◆ **Description of the task**
Out of the data below, copy every line with the string "významy".
#### Records provided
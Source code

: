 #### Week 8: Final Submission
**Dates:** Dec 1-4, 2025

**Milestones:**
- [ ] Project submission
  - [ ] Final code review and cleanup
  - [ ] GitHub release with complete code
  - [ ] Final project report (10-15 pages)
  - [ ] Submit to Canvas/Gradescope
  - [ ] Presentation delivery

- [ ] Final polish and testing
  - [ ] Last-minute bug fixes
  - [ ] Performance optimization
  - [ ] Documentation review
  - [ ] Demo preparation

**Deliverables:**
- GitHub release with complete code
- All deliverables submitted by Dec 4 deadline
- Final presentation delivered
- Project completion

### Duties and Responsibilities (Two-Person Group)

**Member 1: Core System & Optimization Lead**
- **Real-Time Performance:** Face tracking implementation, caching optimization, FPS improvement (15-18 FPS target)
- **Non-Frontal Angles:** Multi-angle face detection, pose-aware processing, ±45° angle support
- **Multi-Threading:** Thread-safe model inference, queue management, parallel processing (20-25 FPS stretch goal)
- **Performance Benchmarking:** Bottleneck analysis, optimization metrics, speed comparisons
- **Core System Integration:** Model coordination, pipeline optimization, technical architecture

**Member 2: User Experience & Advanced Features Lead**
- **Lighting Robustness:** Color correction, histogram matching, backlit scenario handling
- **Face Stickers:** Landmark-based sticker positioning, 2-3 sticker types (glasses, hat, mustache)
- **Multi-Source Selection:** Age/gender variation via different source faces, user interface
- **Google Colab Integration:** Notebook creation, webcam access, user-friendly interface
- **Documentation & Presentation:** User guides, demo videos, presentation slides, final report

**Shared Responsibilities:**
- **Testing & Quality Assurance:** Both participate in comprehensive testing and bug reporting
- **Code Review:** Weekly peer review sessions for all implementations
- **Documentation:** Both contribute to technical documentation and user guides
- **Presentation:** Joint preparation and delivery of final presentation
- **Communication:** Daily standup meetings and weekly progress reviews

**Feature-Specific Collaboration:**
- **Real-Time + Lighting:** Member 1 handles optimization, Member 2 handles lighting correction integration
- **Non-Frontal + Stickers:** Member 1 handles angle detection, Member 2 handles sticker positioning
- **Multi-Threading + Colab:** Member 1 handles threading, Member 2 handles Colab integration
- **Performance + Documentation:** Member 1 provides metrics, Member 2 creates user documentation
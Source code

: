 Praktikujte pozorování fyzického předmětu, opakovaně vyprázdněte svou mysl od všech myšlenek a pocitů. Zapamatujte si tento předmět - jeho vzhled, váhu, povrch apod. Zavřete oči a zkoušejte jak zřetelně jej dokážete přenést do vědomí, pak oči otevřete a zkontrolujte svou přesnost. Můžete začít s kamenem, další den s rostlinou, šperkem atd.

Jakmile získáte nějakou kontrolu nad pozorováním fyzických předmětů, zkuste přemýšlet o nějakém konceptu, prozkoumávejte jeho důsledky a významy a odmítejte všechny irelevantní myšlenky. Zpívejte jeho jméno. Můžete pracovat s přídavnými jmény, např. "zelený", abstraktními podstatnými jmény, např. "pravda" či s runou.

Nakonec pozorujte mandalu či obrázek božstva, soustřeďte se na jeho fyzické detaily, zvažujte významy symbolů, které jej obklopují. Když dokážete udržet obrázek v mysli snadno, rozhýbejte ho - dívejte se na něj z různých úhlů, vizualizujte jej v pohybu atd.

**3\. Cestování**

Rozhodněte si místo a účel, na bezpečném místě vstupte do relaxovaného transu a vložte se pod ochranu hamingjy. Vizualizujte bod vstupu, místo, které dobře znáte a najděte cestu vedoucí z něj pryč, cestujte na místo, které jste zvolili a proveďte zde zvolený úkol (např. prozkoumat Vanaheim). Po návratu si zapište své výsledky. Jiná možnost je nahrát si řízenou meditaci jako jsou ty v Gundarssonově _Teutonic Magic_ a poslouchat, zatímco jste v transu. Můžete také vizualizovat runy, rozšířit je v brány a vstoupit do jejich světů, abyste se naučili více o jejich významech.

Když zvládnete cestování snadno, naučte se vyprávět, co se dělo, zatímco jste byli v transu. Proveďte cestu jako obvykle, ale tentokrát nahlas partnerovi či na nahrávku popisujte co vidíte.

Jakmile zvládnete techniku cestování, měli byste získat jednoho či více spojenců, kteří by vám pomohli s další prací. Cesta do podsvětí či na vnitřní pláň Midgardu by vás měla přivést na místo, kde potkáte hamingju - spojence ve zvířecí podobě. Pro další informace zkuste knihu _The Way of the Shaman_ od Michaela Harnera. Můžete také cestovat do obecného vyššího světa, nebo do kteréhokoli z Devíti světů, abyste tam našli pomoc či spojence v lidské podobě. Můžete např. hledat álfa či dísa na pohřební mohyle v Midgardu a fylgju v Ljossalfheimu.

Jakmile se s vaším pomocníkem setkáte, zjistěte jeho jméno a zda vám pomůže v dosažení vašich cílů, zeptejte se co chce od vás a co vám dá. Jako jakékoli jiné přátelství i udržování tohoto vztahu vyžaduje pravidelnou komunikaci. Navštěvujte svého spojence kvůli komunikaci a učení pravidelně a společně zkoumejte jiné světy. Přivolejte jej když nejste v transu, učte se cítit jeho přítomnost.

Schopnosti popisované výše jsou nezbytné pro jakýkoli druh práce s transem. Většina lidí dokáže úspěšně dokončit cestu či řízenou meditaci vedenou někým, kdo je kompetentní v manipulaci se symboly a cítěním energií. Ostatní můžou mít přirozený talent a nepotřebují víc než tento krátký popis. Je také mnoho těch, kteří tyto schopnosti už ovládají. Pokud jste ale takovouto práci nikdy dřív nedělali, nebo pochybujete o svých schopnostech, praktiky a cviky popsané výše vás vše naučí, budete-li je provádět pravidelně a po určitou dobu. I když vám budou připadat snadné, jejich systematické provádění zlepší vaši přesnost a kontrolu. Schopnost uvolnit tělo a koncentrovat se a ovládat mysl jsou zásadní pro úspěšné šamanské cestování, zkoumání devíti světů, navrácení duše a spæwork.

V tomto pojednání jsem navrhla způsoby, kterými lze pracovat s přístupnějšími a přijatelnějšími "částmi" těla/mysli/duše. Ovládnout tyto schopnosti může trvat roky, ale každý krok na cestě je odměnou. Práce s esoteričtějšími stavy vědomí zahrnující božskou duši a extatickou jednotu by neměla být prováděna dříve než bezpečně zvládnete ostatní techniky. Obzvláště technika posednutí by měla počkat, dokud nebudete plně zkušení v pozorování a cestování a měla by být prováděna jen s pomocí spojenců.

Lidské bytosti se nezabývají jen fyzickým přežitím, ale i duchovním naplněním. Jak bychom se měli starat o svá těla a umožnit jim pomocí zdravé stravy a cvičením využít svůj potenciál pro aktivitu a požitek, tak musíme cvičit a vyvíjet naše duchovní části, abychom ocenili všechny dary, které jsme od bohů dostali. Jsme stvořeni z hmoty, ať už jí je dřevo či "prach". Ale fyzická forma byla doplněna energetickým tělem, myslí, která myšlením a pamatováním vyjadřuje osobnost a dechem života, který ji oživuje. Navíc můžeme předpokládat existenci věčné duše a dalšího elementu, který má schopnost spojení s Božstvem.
########
◆ **Written solution**
Jakmile získáte nějakou kontrolu nad pozorováním fyzických předmětů, zkuste přemýšlet o nějakém konceptu, prozkoumávejte jeho důsledky a významy a odmítejte všechny irelevantní myšlenky. Zpívejte jeho jméno. Můžete pracovat s přídavnými jmény, např. "zelený", abstraktními podstatnými jmény, např. "pravda" či s runou.
Nakonec pozorujte mandalu či obrázek božstva, soustřeďte se na jeho fyzické detaily, zvažujte významy symbolů, které jej obklopují. Když dokážete udržet obrázek v mysli snadno, rozhýbejte ho - dívejte se na něj z různých úhlů, vizualizujte jej v pohybu atd.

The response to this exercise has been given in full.